In this study, the ratio of grayscale contrast intensity between the edge of the rat HAE lesion and the surrounding normal liver was evaluated and graded. Microvessel density (MVD) in the proliferation zone of the edge of the HAE lesion was determined according to the number of stained positive cells. The relationship between these two evaluations was analyzed. Our findings may provide a simple, noninvasive, and nonradiative method for clinical assessment of HAE metabolic activity.
MATERIALS AND METHODS
Animals.
This study was approved by the Animal Ethics Committee of our university. Twenty-three Wistar rats (male; 1–3 months old; average body weight, ∼ 200 g) were obtained from the Animal Experimental Center of Xinjiang Medical University, Urumqi, People’s Republic of China. The Mongolian gerbils were obtained from the Laboratory Animal Research Department of the Medical Research Center of The First Affiliated Hospital of Xinjiang Medical College.
HAE model establishment.
Under aseptic conditions, the Mongolian gerbils were killed by cervical dislocation. Alveolar hydatid tissue was obtained from the fresh liver of gerbils. After removing the necrotic tissue in the central area, tissue homogenate was made, rinsed, and precipitated with saline three times. Then, a 20% concentration of protoscoleces suspension (20,000 protoscoleces/mL) was made after adding saline. Penicillin and streptomycin injections (250 U/mL) were added to the protoscoleces suspension to inoculate the rats. A mixture of 4 mL of anesthetic drug (ketamine solution), 4 mL of anesthesia adjuvant diazepam, and 1 mL of atropine sulfate was diluted with normal saline to 20 mL, and was injected intraperitoneally into rats at a level of 0.75 mL/100 g body weight. After complete anesthesia was induced, all rats were disinfected locally with iodophor, and then 0.2 mL of the Echinococcus multilocularis protoscoleces suspension was infused into the liver of the rats after laparotomy. Three months after the inoculation, all rats were subjected to CEUS examination.

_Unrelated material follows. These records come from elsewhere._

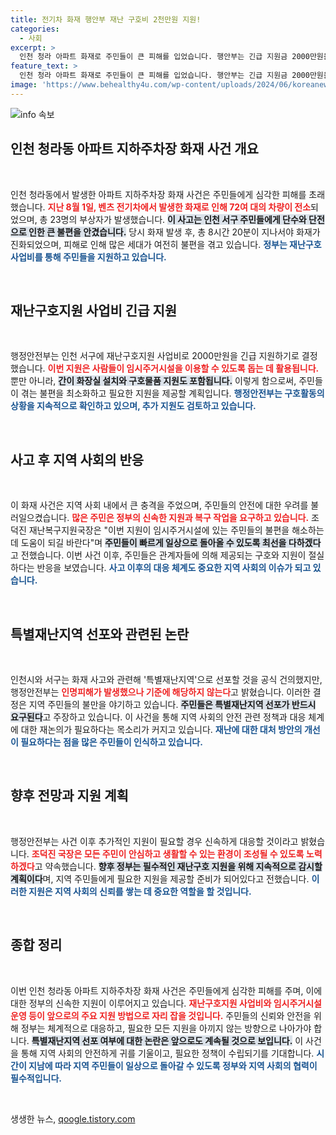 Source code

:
 ```yaml
---
title: 전기차 화재 행안부 재난 구호비 2천만원 지원!
categories:
  - 사회
excerpt: >
  인천 청라 아파트 화재로 주민들이 큰 피해를 입었습니다. 행안부는 긴급 지원금 2000만원을 배정해 임시주거시설과 구호물품을 제공합니다. 그러나 특별재난지역 선포는 거부되었습니다!
feature_text: >
  인천 청라 아파트 화재로 주민들이 큰 피해를 입었습니다. 행안부는 긴급 지원금 2000만원을 배정해 임시주거시설과 구호물품을 제공합니다. 그러나 특별재난지역 선포는 거부되었습니다!
image: 'https://www.behealthy4u.com/wp-content/uploads/2024/06/koreanews.jpg'
---
```


<p><img src="https://www.behealthy4u.com/wp-content/uploads/2024/06/koreanews.jpg" alt="info 속보" /></p>

<h2>인천 청라동 아파트 지하주차장 화재 사건 개요</h2>

<p data-ke-size="size16">&nbsp;</p>

<p>인천 청라동에서 발생한 아파트 지하주차장 화재 사건은 주민들에게 심각한 피해를 초래했습니다. <b><span style="color: #ee2323;">지난 8월 1일, 벤츠 전기차에서 발생한 화재로 인해 72여 대의 차량이 전소</span></b>되었으며, 총 23명의 부상자가 발생했습니다. <b><span style="background-color: #21538527;">이 사고는 인천 서구 주민들에게 단수와 단전으로 인한 큰 불편을 안겼습니다.</span></b> 당시 화재 발생 후, 총 8시간 20분이 지나서야 화재가 진화되었으며, 피해로 인해 많은 세대가 여전히 불편을 겪고 있습니다. <b><span style="color: #1a5490;">정부는 재난구호사업비를 통해 주민들을 지원하고 있습니다.</span></b></p>

<p data-ke-size="size16">&nbsp;</p>

<h2>재난구호지원 사업비 긴급 지원</h2>

<p data-ke-size="size16">&nbsp;</p>

<p>행정안전부는 인천 서구에 재난구호지원 사업비로 2000만원을 긴급 지원하기로 결정했습니다. <b><span style="color: #ee2323;">이번 지원은 사람들이 임시주거시설을 이용할 수 있도록 돕는 데 활용됩니다.</span></b> 뿐만 아니라, <b><span style="background-color: #21538527;">간이 화장실 설치와 구호물품 지원도 포함됩니다.</span></b> 이렇게 함으로써, 주민들이 겪는 불편을 최소화하고 필요한 지원을 제공할 계획입니다. <b><span style="color: #1a5490;">행정안전부는 구호활동의 상황을 지속적으로 확인하고 있으며, 추가 지원도 검토하고 있습니다.</span></b></p>

<p data-ke-size="size16">&nbsp;</p>

<h2>사고 후 지역 사회의 반응</h2>

<p data-ke-size="size16">&nbsp;</p>

<p>이 화재 사건은 지역 사회 내에서 큰 충격을 주었으며, 주민들의 안전에 대한 우려를 불러일으켰습니다. <b><span style="color: #ee2323;">많은 주민은 정부의 신속한 지원과 복구 작업을 요구하고 있습니다.</span></b> 조덕진 재난복구지원국장은 "이번 지원이 임시주거시설에 있는 주민들의 불편을 해소하는 데 도움이 되길 바란다"며 <b><span style="background-color: #21538527;">주민들이 빠르게 일상으로 돌아올 수 있도록 최선을 다하겠다</span></b>고 전했습니다. 이번 사건 이후, 주민들은 관계자들에 의해 제공되는 구호와 지원이 절실하다는 반응을 보였습니다. <b><span style="color: #1a5490;">사고 이후의 대응 체계도 중요한 지역 사회의 이슈가 되고 있습니다.</span></b></p>

<p data-ke-size="size16">&nbsp;</p>

<h2>특별재난지역 선포와 관련된 논란</h2>

<p data-ke-size="size16">&nbsp;</p>

<p>인천시와 서구는 화재 사고와 관련해 '특별재난지역'으로 선포할 것을 공식 건의했지만, 행정안전부는 <b><span style="color: #ee2323;">인명피해가 발생했으나 기준에 해당하지 않는다</span></b>고 밝혔습니다. 이러한 결정은 지역 주민들의 불만을 야기하고 있습니다. <b><span style="background-color: #21538527;">주민들은 특별재난지역 선포가 반드시 요구된다</span></b>고 주장하고 있습니다. 이 사건을 통해 지역 사회의 안전 관련 정책과 대응 체계에 대한 재논의가 필요하다는 목소리가 커지고 있습니다. <b><span style="color: #1a5490;">재난에 대한 대처 방안의 개선이 필요하다는 점을 많은 주민들이 인식하고 있습니다.</span></b></p>

<p data-ke-size="size16">&nbsp;</p>

<h2>향후 전망과 지원 계획</h2>

<p data-ke-size="size16">&nbsp;</p>

<p>행정안전부는 사건 이후 추가적인 지원이 필요할 경우 신속하게 대응할 것이라고 밝혔습니다. <b><span style="color: #ee2323;">조덕진 국장은 모든 주민이 안심하고 생활할 수 있는 환경이 조성될 수 있도록 노력하겠다</span></b>고 약속했습니다. <b><span style="background-color: #21538527;">향후 정부는 필수적인 재난구호 지원을 위해 지속적으로 감시할 계획이다</span></b>며, 지역 주민들에게 필요한 지원을 제공할 준비가 되어있다고 전했습니다. <b><span style="color: #1a5490;">이러한 지원은 지역 사회의 신뢰를 쌓는 데 중요한 역할을 할 것입니다.</span></b></p>

<p data-ke-size="size16">&nbsp;</p>

<h2>종합 정리</h2>

<p data-ke-size="size16">&nbsp;</p>

<p>이번 인천 청라동 아파트 지하주차장 화재 사건은 주민들에게 심각한 피해를 주며, 이에 대한 정부의 신속한 지원이 이루어지고 있습니다. <b><span style="color: #ee2323;">재난구호지원 사업비와 임시주거시설 운영 등이 앞으로의 주요 지원 방법으로 자리 잡을 것입니다.</span></b> 주민들의 신뢰와 안전을 위해 정부는 체계적으로 대응하고, 필요한 모든 지원을 아끼지 않는 방향으로 나아가야 합니다. <b><span style="background-color: #21538527;">특별재난지역 선포 여부에 대한 논란은 앞으로도 계속될 것으로 보입니다.</span></b> 이 사건을 통해 지역 사회의 안전하게 귀를 기울이고, 필요한 정책이 수립되기를 기대합니다. <b><span style="color: #1a5490;">시간이 지남에 따라 지역 주민들이 일상으로 돌아갈 수 있도록 정부와 지역 사회의 협력이 필수적입니다.</span></b></p>

<p data-ke-size="size16">&nbsp;</p>
생생한 뉴스, <a href="https://qoogle.tistory.com" rel="dofollow">qoogle.tistory.com</a>


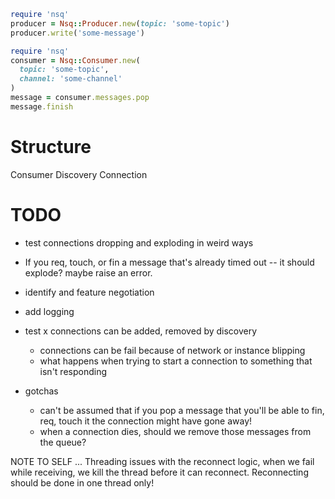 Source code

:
 ```Ruby
require 'nsq'
producer = Nsq::Producer.new(topic: 'some-topic')
producer.write('some-message')
```

```Ruby
require 'nsq'
consumer = Nsq::Consumer.new(
  topic: 'some-topic',
  channel: 'some-channel'
)
message = consumer.messages.pop
message.finish
```

# Structure

Consumer
Discovery
Connection



# TODO

- test connections dropping and exploding in weird ways
- If you req, touch, or fin a message that's already timed out -- it should explode? maybe raise an error.
- identify and feature negotiation
- add logging
- test
  x connections can be added, removed by discovery
  - connections can be fail because of network or instance blipping
  - what happens when trying to start a connection to something that isn't responding

- gotchas
  - can't be assumed that if you pop a message that you'll be able to fin, req, touch it
    the connection might have gone away!
  - when a connection dies, should we remove those messages from the queue?

NOTE TO SELF ...
  Threading issues with the reconnect logic, when we fail while receiving, we
  kill the thread before it can reconnect. Reconnecting should be done in
  one thread only!

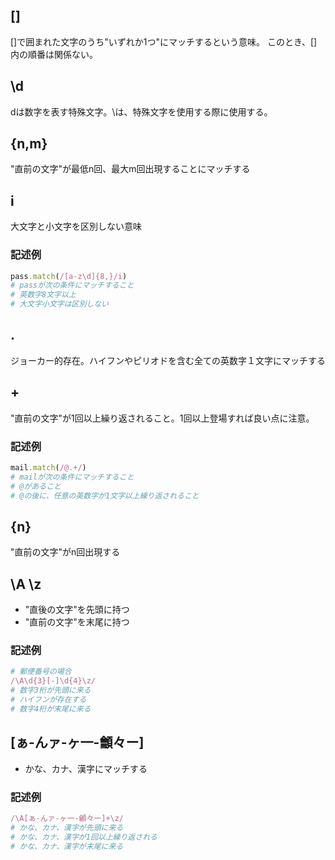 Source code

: ## []
[]で囲まれた文字のうち"いずれか1つ"にマッチするという意味。
このとき、[]内の順番は関係ない。

## \d
dは数字を表す特殊文字。\は、特殊文字を使用する際に使用する。

## {n,m}
"直前の文字"が最低n回、最大m回出現することにマッチする

## i
大文字と小文字を区別しない意味

### 記述例
```ruby
pass.match(/[a-z\d]{8,}/i)
# passが次の条件にマッチすること
# 英数字8文字以上
# 大文字小文字は区別しない
```

## .
ジョーカー的存在。ハイフンやピリオドを含む全ての英数字１文字にマッチする

## +
"直前の文字"が1回以上繰り返されること。1回以上登場すれば良い点に注意。

### 記述例
```ruby
mail.match(/@.+/)
# mailが次の条件にマッチすること
# @があること
# @の後に、任意の英数字が1文字以上繰り返されること
```

## {n}
"直前の文字"がn回出現する

## \A \z
- "直後の文字"を先頭に持つ
- "直前の文字"を末尾に持つ

### 記述例
```ruby
# 郵便番号の場合
/\A\d{3}[-]\d{4}\z/
# 数字3桁が先頭に来る
# ハイフンが存在する
# 数字4桁が末尾に来る
```

## [ぁ-んァ-ヶ一-龥々ー]
- かな、カナ、漢字にマッチする

### 記述例
```ruby
/\A[ぁ-んァ-ヶ一-龥々ー]+\z/
# かな、カナ、漢字が先頭に来る
# かな、カナ、漢字が1回以上繰り返される
# かな、カナ、漢字が末尾に来る
``` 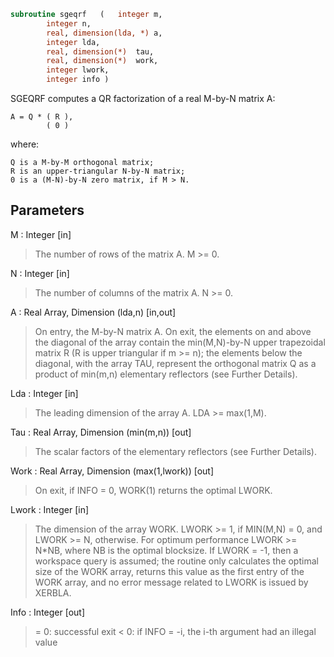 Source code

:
 ```fortran
subroutine sgeqrf	(	integer	m,
		integer	n,
		real, dimension(lda, *)	a,
		integer	lda,
		real, dimension(*)	tau,
		real, dimension(*)	work,
		integer	lwork,
		integer	info )
```

 SGEQRF computes a QR factorization of a real M-by-N matrix A:

    A = Q * ( R ),
            ( 0 )

 where:

    Q is a M-by-M orthogonal matrix;
    R is an upper-triangular N-by-N matrix;
    0 is a (M-N)-by-N zero matrix, if M > N.


## Parameters
M : Integer [in]
> The number of rows of the matrix A.  M >= 0.

N : Integer [in]
> The number of columns of the matrix A.  N >= 0.

A : Real Array, Dimension (lda,n) [in,out]
> On entry, the M-by-N matrix A.
> On exit, the elements on and above the diagonal of the array
> contain the min(M,N)-by-N upper trapezoidal matrix R (R is
> upper triangular if m >= n); the elements below the diagonal,
> with the array TAU, represent the orthogonal matrix Q as a
> product of min(m,n) elementary reflectors (see Further
> Details).

Lda : Integer [in]
> The leading dimension of the array A.  LDA >= max(1,M).

Tau : Real Array, Dimension (min(m,n)) [out]
> The scalar factors of the elementary reflectors (see Further
> Details).

Work : Real Array, Dimension (max(1,lwork)) [out]
> On exit, if INFO = 0, WORK(1) returns the optimal LWORK.

Lwork : Integer [in]
> The dimension of the array WORK.
> LWORK >= 1, if MIN(M,N) = 0, and LWORK >= N, otherwise.
> For optimum performance LWORK >= N*NB, where NB is
> the optimal blocksize.
> If LWORK = -1, then a workspace query is assumed; the routine
> only calculates the optimal size of the WORK array, returns
> this value as the first entry of the WORK array, and no error
> message related to LWORK is issued by XERBLA.

Info : Integer [out]
> = 0:  successful exit
> < 0:  if INFO = -i, the i-th argument had an illegal value

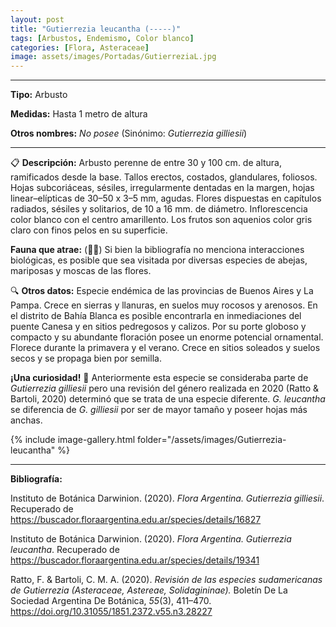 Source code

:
 ```yaml
---
layout: post
title: "Gutierrezia leucantha (-----)"
tags: [Arbustos, Endemismo, Color blanco]
categories: [Flora, Asteraceae]
image: assets/images/Portadas/GutierreziaL.jpg
---
```


***

**Tipo:** Arbusto

**Medidas:** Hasta 1 metro de altura

**Otros nombres:** *No posee* (Sinónimo: *Gutierrezia gilliesii*)

***

📋 **Descripción:** Arbusto perenne de entre 30 y 100 cm. de altura, ramificados desde la base. Tallos erectos, costados, glandulares, foliosos. Hojas subcoriáceas, sésiles, irregularmente dentadas en la margen, hojas linear–elípticas de 30–50 x 3–5 mm, agudas. Flores dispuestas en capítulos radiados, sésiles y solitarios, de 10 a 16 mm. de diámetro. Inflorescencia color blanco con el centro amarillento. Los frutos son aquenios color gris claro con finos pelos en su superficie.

**Fauna que atrae:** (🦋🐝) Si bien la bibliografía no menciona interacciones biológicas, es posible que sea visitada por diversas especies de abejas, mariposas y moscas de las flores.

🔍 **Otros datos:** Especie endémica de las provincias de Buenos Aires y La Pampa. Crece en sierras y llanuras, en suelos muy rocosos y arenosos. En el distrito de Bahía Blanca es posible encontrarla en inmediaciones del puente Canesa y en sitios pedregosos y calizos. Por su porte globoso y compacto y su abundante floración posee un enorme potencial ornamental. Florece durante la primavera y el verano. Crece en sitios soleados y suelos secos y se propaga bien por semilla.

**¡Una curiosidad!** 👀 Anteriormente esta especie se consideraba parte de *Gutierrezia gilliesii* pero una revisión del género realizada en 2020 (Ratto & Bartoli, 2020) determinó que se trata de una especie diferente. *G. leucantha* se diferencia de *G. gilliesii* por ser de mayor tamaño y poseer hojas más anchas. 

 {% include image-gallery.html folder="/assets/images/Gutierrezia-leucantha" %}

***

**Bibliografía:**

Instituto de Botánica Darwinion. (2020). *Flora Argentina. Gutierrezia gilliesii*. Recuperado de https://buscador.floraargentina.edu.ar/species/details/16827

Instituto de Botánica Darwinion. (2020). *Flora Argentina. Gutierrezia leucantha*. Recuperado de https://buscador.floraargentina.edu.ar/species/details/19341

Ratto, F. & Bartoli, C. M. A. (2020). *Revisión de las especies sudamericanas de Gutierrezia (Asteraceae, Astereae, Solidagininae).* Boletín De La Sociedad Argentina De Botánica, *55*(3), 411–470. https://doi.org/10.31055/1851.2372.v55.n3.28227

CEUS examination and image analysis.
The Acuson Sequoia512 Ultrasound machine and the 15L8w transducer (8–15 MHz) from Siemens (Munich, Germany) were used for the ultrasound examinations. B-scan ultrasonography of the liver was first performed in all rats. The location, size, shape, boundary, internal echo, and blood flow of the lesion were recorded in detail. For CEUS parameters, the probe frequency was set automatically at 7 MHz; the mechanical index was 0.08 to 0.11. SonoVue® (Bracco Imaging, Milan, Italy) was used as a contrast agent. For angiography, the contrast agent was injected rapidly into the rats through the tail vein at 0.1 mL/injection, followed by an injection of 1 mL saline. The rats were subjected to continuous observation for 5 minutes after angiography. The enhanced mode was used and the images were collected. The duration of each CEUS phase was 2 to 4 seconds in the arterial phase (mean value, 2.9 ± 0.7 seconds), was 3 to 8 seconds in the portal vein phase (mean value, 5.5 ± 2.4 seconds), and was 180 to 300 seconds in the delayed phase (mean value, 233.5 ± 48.6 seconds) based on the angiographic results. Using Image J 1.54 e (National Institutes of Health, Bethesda, MD), the region of interest of three to five annular enhancement bands and adjacent normal liver tissue in the contrast image was selected by avoiding the branches of large blood vessels. The HAE lesions and adjacent areas were highlighted. The software calculated automatically the grayscale values of the infiltration and proliferation area of the HAE lesion and the adjacent normal liver tissue. Using an adjustment method reported by Li et al,9 the ratio of the average grayscale values of the HAE lesion to those of adjacent normal liver tissue was calculated. A ratio ≥ 1.1 was defined as an increased enhancement, < 0.9 was defined as a decreased enhancement, and between 0.9 and 1.1 was defined as an equal enhancement.
Histological analysis.
After CEUS, the rats were killed by cervical dislocation. Liver tissue was collected from areas in line with the corresponding layers of two-dimensional ultrasound and CEUS images. Approximately two to four pieces of tissues at different areas were acquired, which contained the HAE lesion and the surrounding normal liver tissue. The tissues were embedded in paraffin and prepared as 4-μm sections that were then subjected to hematoxylin–eosin staining and immunohistochemical staining. All staining procedures were performed according to standard histological procedures. Phosphate buffered saline, instead of a primary antibody, was used as the negative control. The immunohistochemistry method included a two-step procedure. CD34 was used as a biomarker to represent MVD, with a dilution of 1:100. The CD34 expression was regarded positive in the cytoplasm of vascular endothelial cells when there were pale-yellow, brownish yellow, or tan particles. The MVD score was counted by two trained physicians at different time points using the double-blind method.10 Five fields were selected randomly under low magnification (×100), and the number of positive cells was counted under high magnification (×400). The average values of cell counts were used with less than 5% differences. According to the method reported by Zhong et al,11 the positively stained cells were divided as follows: > 50%, strongly positive (+++); 11% to 50%, moderately positive (++); and 1% to 10%, weakly positive (+).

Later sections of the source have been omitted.